One of these days, I’ll try to write up the rules of thermodynamics so that people stop getting mislead. This is not a particularly well edited essay, but it should go up somewhere. Apparently there was a considerable armchair debate about what we are trying to do at LightSail on SciAm.com. Rebuttal below:
Ok, I’ll bite.
First of all if you’re actually looking for rebuttals, it’s usually easier if you post it to my email or some website I own (e.g. daniellefong.com) and have notifications for. We get an awful lot of media coverage and I don’t monitor everything.
Second, the efficiency we’re targeting is 70%. Not 91%. I don’t know where people got that from. We include all of the practical losses that people have mentioned — motor inefficiency (at our scale, typically 5% loss, not 10%, as some people seem to believe — it depends upon scale), friction, heat loss through our insulated tanks, etc. We are not actually there yet. If our first product is between 60% – 70% efficient we’ll be pleased, but we’re determined to push that as high as we can.
Third, it appears you are under some confusion about thermodynamics.

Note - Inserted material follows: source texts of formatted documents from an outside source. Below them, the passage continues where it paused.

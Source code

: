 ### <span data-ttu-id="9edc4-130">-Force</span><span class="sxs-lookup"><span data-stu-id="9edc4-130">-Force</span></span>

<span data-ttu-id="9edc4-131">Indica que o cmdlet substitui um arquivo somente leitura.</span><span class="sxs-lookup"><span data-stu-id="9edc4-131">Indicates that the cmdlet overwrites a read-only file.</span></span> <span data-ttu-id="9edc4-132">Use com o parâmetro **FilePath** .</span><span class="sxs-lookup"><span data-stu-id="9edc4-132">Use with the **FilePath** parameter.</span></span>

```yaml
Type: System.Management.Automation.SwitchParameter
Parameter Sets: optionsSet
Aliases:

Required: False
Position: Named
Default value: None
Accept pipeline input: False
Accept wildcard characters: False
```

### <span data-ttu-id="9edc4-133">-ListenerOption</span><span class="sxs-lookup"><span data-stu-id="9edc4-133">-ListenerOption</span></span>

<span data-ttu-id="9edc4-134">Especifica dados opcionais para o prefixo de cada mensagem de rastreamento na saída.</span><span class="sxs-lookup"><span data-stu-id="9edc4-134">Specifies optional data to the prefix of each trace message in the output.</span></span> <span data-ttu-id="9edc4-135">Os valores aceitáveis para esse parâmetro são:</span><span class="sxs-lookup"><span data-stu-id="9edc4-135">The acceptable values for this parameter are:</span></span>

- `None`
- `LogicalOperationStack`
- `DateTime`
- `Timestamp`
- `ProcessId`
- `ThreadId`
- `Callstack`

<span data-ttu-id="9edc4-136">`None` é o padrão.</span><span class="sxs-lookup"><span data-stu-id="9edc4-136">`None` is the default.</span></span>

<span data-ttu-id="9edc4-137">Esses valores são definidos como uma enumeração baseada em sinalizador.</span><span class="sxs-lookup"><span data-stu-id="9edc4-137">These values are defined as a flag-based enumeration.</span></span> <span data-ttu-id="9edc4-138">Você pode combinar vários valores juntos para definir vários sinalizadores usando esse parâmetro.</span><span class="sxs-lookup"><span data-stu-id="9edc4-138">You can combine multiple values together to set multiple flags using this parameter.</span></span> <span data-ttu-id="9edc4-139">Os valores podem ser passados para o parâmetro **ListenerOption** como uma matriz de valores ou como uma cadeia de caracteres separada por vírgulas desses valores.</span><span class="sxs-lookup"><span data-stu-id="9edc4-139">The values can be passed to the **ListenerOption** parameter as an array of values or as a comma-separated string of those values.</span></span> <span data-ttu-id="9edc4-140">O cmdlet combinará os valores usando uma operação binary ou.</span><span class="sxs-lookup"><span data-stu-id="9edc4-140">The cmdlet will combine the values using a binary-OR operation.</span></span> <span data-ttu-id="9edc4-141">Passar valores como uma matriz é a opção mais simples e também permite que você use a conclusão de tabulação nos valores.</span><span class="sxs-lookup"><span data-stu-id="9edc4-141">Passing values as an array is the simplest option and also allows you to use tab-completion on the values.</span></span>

It is a slippery field, and I don’t blame you: both Bill Gates and his advisors made similar mistakes the first time through.
a) We’re not doing isentropic compression or expansion. The whole point of the water spray technique is to approximate an isothermal compression and expansion cycle — the water absorbs heat from the air rapidly. The correct first order approximation is that the heat capacity of the *mixture* is effectively added to the heat capacity of the air. Try deriving this from the 1st law, starting from T_water = T_air, and following the derivation of adiabatic compression without heat exchange to the outside that you see in any thermodynamics text.
Actual results have our output ∆T < 20 C and maximum hotspot ∆T = 60 C. Water spray actually cools. It is surprising how controversial this has been in the 21st century…
b) You’re using Carnot efficiency in an erroneous way. Compression and expansion are only part of the cycle. While it’s true using the generated heat alone in a heat cycle would grant you the efficiencies you describe, this is irrelevant, because we’re not doing that. There’s a whole other thermodynamic resource: *the compressed air* that this is wasting. So we’re not doing that.
Here’s an illustrative exercise.
A Carnot Cycle is perfectly reversible: run the cycle backwards, and 100% of the heat turns back into mechanical energy. How is this possible, one might ask, while at the same time being compatible with Carnot efficiency?
Several reasons: as a heat pump, the Carnot cycle turn W units of work into 1/(1 – Tc/Th) units of Th heat! There’s more heat, in joules, pumped than work put in.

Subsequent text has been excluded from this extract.